-- DATA RECORDS follows --

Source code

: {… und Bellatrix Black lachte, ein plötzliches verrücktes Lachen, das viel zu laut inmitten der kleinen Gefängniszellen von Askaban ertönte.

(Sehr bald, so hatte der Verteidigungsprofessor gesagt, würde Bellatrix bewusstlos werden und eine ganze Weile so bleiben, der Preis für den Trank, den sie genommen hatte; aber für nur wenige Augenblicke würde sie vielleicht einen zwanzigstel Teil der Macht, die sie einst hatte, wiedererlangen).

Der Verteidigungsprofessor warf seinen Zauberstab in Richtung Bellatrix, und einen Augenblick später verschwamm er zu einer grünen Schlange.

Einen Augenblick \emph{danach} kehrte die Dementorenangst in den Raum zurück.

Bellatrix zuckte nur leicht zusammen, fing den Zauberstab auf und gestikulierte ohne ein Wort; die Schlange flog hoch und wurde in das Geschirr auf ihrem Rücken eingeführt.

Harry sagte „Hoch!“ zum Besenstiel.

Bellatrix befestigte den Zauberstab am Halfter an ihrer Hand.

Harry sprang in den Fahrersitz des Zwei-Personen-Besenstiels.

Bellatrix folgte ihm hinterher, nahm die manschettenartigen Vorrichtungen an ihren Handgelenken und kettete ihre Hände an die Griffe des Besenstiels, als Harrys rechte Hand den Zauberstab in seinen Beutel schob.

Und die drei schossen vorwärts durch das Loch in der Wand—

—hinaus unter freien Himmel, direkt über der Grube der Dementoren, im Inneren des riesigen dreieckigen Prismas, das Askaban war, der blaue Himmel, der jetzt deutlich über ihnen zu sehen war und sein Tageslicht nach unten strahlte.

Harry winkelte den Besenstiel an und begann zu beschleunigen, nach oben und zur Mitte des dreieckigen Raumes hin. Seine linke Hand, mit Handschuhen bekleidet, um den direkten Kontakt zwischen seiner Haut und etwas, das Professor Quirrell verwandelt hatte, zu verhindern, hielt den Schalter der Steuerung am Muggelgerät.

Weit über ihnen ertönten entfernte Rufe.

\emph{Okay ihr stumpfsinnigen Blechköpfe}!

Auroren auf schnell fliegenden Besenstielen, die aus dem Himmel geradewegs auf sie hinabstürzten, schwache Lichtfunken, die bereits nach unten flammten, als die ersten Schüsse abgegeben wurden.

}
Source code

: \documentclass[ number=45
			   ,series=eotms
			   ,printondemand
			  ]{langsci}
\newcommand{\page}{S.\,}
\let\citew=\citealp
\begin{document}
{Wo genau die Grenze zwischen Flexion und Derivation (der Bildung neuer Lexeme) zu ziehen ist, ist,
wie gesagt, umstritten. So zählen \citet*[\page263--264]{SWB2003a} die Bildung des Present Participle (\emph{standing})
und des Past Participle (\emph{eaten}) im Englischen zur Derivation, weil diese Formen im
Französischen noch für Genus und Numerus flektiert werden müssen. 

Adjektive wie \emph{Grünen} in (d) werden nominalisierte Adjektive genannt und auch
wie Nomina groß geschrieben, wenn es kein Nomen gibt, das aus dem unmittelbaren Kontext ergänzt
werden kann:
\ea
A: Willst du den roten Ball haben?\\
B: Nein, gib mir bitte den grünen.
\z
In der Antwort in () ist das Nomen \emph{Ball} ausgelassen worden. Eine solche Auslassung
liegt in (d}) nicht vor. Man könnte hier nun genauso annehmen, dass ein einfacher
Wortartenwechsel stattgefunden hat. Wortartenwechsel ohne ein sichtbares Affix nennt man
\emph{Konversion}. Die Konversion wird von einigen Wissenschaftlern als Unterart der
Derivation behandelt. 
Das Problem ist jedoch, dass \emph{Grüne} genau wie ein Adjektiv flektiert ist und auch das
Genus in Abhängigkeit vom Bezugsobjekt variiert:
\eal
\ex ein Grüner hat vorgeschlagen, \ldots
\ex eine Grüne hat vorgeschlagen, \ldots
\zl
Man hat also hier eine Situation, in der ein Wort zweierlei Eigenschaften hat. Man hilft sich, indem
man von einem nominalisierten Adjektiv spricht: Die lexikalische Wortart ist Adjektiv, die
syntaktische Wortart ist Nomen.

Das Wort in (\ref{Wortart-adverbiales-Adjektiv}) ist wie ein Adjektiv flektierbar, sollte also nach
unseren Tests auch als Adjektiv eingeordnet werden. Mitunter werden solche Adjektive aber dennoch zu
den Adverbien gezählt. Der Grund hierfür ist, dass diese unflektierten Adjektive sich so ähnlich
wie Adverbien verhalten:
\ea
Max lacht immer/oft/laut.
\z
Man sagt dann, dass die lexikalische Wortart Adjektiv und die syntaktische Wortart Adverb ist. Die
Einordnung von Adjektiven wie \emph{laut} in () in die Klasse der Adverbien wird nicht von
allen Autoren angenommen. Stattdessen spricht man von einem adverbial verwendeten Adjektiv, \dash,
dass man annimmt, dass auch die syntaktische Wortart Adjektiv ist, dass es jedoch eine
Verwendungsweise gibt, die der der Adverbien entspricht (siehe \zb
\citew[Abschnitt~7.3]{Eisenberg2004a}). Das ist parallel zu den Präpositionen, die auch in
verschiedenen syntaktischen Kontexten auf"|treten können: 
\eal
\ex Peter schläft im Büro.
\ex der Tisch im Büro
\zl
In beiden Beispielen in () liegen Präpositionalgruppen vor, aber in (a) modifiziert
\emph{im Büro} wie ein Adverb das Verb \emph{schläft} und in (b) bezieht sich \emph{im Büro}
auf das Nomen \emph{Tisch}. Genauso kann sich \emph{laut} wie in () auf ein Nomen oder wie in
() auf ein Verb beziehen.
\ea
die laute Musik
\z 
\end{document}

-- DATA RECORDS concluded --

All that should be written out is the stretch of lines above between the one holding "man von einem nominalisierten" and the one holding "In beiden Beispielen", inclusive, exactly as given.

» **WORKED SOLUTION**:
man von einem nominalisierten Adjektiv spricht: Die lexikalische Wortart ist Adjektiv, die
syntaktische Wortart ist Nomen.

Das Wort in (\ref{Wortart-adverbiales-Adjektiv}) ist wie ein Adjektiv flektierbar, sollte also nach
unseren Tests auch als Adjektiv eingeordnet werden. Mitunter werden solche Adjektive aber dennoch zu
den Adverbien gezählt. Der Grund hierfür ist, dass diese unflektierten Adjektive sich so ähnlich
wie Adverbien verhalten:
\ea
Max lacht immer/oft/laut.
\z
Man sagt dann, dass die lexikalische Wortart Adjektiv und die syntaktische Wortart Adverb ist. Die
Einordnung von Adjektiven wie \emph{laut} in () in die Klasse der Adverbien wird nicht von
allen Autoren angenommen. Stattdessen spricht man von einem adverbial verwendeten Adjektiv, \dash,
dass man annimmt, dass auch die syntaktische Wortart Adjektiv ist, dass es jedoch eine
Verwendungsweise gibt, die der der Adverbien entspricht (siehe \zb
\citew[Abschnitt~7.3]{Eisenberg2004a}). Das ist parallel zu den Präpositionen, die auch in
verschiedenen syntaktischen Kontexten auf"|treten können: 
\eal
\ex Peter schläft im Büro.
\ex der Tisch im Büro
\zl
In beiden Beispielen in () liegen Präpositionalgruppen vor, aber in (a) modifiziert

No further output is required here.